Public health experts said that they were alarmed by the continuing rise in obesity among adults and by the fact that efforts to educate people about the health risks of a poor diet do not seem to be working.

“Most people know that being overweight or obese is unhealthy, and if you eat too much that contributes to being overweight,” said Dr.

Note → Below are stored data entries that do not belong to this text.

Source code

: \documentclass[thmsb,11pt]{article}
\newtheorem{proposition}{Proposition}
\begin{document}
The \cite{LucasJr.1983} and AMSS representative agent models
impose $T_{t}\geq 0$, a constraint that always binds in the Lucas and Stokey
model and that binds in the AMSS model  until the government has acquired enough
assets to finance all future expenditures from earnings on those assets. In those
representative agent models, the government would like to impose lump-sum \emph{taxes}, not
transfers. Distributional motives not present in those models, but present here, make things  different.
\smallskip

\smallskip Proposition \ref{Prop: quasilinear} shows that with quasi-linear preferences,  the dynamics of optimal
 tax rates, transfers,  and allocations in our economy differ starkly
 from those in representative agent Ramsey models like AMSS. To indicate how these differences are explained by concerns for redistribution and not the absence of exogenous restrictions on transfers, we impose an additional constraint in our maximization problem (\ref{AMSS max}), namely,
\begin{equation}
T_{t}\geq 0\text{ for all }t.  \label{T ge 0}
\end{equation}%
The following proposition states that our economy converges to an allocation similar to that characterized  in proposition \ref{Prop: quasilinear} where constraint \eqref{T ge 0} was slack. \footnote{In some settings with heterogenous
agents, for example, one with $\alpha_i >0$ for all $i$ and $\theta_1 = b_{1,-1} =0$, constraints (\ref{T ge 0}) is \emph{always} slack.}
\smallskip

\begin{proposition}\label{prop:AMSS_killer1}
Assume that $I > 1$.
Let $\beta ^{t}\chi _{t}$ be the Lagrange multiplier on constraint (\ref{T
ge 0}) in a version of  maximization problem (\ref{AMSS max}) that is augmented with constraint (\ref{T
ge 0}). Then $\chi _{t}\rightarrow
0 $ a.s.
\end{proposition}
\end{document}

James Krieger, clinical professor of medicine at the University of Washington and executive director of Healthy Food America, an advocacy group. “But just telling people there’s a problem doesn’t solve it.”

The latest data from the National Health and Nutrition Examination Survey come at a time when the food industry is pushing back against stronger public health measures aimed at combating obesity.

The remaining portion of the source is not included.